Unfortunately, many of her goods at Sotheby’s did not attract the same rapt attention as did Mr Patiño’s. Much of it was of the Louis XIV period (which has a much more limited market than Louis XVI furniture), and in contrast to the freshness of the Patiño lots, had mostly been recently bought at high prices. Dealers felt they could be choosy, passing several highly touted lots, including a Louis XIV Boulle marquetry writing table (which some believed to have been extensively altered), unsold at $325,000 (est. $400-600,000) and a set of four Louis XVI ormolu-mounted Boulle marquetry cabinets (est. $400-600,000) which failed at $250,000. Luckier fates awaited the Louis XIV Boulle marquetry console, sold to a telephone bidder under-estimate for $675,000 (£375,000) (est. $800-1.2 million), a small Louis XIV ormolu-mounted Boulle bureau plat around 1700-1710, sold to Bernard Steinitz for $850,000 (£472,200) (est. $1-1.5 million), a simple Louis XV tulipwood marquetry table à écrire by Bernard van Risamburgh, sold to Partridge for $460,000 (£255,500) (est. $400-600,000) and the skeleton of a charming Louis XVI giltwood lit à la polonaise around 1780 (est. $100-150,000), a form not often seen at auction, which went to a phone bidder for $440,000 (£244,400). The most successful of Mrs Johnson’s consignments was a large Louis XIV Savonnerie carpet of around 1670. Depicting swags of flowers interspaced between Berain-inspired cartouches and masks, it was in remarkably fine condition, its rich oranges and deep blues unfaded. Although the carpet’s original owner is still unknown, the recipient must have been highly considered, since all the Savonnerie workshops were monopolised by the King during this time for making carpets for the Louvre. As there is at present in the United States an embargo against Iranian carpets, it has been suggested that renewed attention is being given to European examples.

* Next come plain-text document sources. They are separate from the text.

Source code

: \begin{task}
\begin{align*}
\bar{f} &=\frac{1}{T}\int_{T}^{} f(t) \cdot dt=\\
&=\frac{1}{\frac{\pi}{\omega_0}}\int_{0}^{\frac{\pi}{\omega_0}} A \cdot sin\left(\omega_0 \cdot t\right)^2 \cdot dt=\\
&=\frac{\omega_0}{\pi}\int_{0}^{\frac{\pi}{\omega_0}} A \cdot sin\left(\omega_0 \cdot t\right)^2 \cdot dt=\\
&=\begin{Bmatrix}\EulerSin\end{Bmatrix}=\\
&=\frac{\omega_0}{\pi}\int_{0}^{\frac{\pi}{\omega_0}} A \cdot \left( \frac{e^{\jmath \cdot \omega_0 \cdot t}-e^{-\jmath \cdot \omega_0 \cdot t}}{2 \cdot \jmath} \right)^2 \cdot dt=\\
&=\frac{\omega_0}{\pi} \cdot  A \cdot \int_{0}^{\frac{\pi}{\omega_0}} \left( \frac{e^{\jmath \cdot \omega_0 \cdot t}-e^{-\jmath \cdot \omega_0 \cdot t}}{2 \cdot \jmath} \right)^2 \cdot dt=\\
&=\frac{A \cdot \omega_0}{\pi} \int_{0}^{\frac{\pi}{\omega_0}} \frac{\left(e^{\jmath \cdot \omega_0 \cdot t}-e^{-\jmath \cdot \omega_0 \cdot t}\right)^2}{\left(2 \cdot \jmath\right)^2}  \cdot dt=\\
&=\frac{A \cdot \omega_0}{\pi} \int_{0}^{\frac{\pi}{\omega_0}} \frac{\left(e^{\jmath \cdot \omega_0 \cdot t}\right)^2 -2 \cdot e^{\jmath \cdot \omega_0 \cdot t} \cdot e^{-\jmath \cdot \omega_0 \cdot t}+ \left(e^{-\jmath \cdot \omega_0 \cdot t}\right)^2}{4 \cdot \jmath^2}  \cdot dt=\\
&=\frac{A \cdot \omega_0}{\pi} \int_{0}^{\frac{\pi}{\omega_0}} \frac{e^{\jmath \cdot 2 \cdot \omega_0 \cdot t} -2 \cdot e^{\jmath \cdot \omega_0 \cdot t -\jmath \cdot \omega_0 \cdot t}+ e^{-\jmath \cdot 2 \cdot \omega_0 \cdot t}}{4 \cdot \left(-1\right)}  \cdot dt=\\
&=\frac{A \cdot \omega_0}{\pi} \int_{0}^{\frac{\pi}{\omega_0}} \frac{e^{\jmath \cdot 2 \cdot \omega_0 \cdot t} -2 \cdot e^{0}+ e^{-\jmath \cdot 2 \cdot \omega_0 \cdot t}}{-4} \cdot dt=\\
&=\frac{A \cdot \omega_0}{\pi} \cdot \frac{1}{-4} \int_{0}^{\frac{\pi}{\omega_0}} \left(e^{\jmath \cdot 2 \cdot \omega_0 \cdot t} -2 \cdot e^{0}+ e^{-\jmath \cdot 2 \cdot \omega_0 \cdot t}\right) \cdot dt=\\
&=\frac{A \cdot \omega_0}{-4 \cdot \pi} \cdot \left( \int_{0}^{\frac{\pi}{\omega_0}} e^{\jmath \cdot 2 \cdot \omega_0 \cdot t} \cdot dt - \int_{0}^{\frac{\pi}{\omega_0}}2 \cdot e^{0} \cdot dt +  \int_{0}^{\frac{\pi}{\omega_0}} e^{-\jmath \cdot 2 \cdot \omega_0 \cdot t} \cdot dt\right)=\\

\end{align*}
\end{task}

An Empire Aubusson pile carpet around 1810 with rewoven areas brought $270,000 (£150,000) at the Patiño sale (est. $60-80,000) and even an attractive late nineteenth-century Louis XVI style Savonnerie carpet (est. $40-60,000) brought $220,000 (£120,500). Estimated at $700-900,000, the Johnson carpet was special, and after fierce bidding sold to a New York dealer (acting for a private collector) for $1.2 million (£672,200) (underbid by Maurice Segoura, who had sold the carpet to Mrs Johnson), a world record price for a carpet at auction.
1.1 million for Johnson desk
london. Coinciding with the Grosvenor House Antiques Fair, Christie’s 11 June Important French and Continental Furniture, Carpets and Tapestries sale was guaranteed a full room, although a number of the most important lots were in fact sold on the telephone or on commission bids. Few important pieces were unsold and the overall sold percentage was 82% by value. Alistair Clarke of Christie’s furniture department expressed satisfaction that the market had held up in the light of the considerable quantity of important French furniture which has already been offered this season. He pointed to a high percentage of private buyers, willing to spend on top quality pieces while French trade purchasers were conspicuously absent due to lack of funds.
The sale was notable both in content and in consignors: more pieces from the collection of Mrs Barbara Johnson; a number of lots from the Luton Hoo Wernher family collection; from John Kluge; and sixty lots from the Meikleour Estate Trust which comprises the celebrated collection of furniture assembled in the first half of the nineteenth century by the comte de Flahaut de la Billarderie, natural son of Talleyrand, and his wife, Margaret, Baroness Keith and Nairne.
Rather neatly, the sale’s top lot, Mrs Johnson’s bureau plat by Leleu, which sold on a commission bid at £1.1. million ($2 million; estimate in excess of £750,000), had been purchased by her from Christie’s for £300,000 in 1981, where it had been consigned from Meikleour, having formed part of the original collection. Conceived in the most advanced taste of the period, the bureau is most closely comparable to a suite of furniture supplied by Leleu to the prince de Condé at the Palais Bourbon between 1772 and 1777.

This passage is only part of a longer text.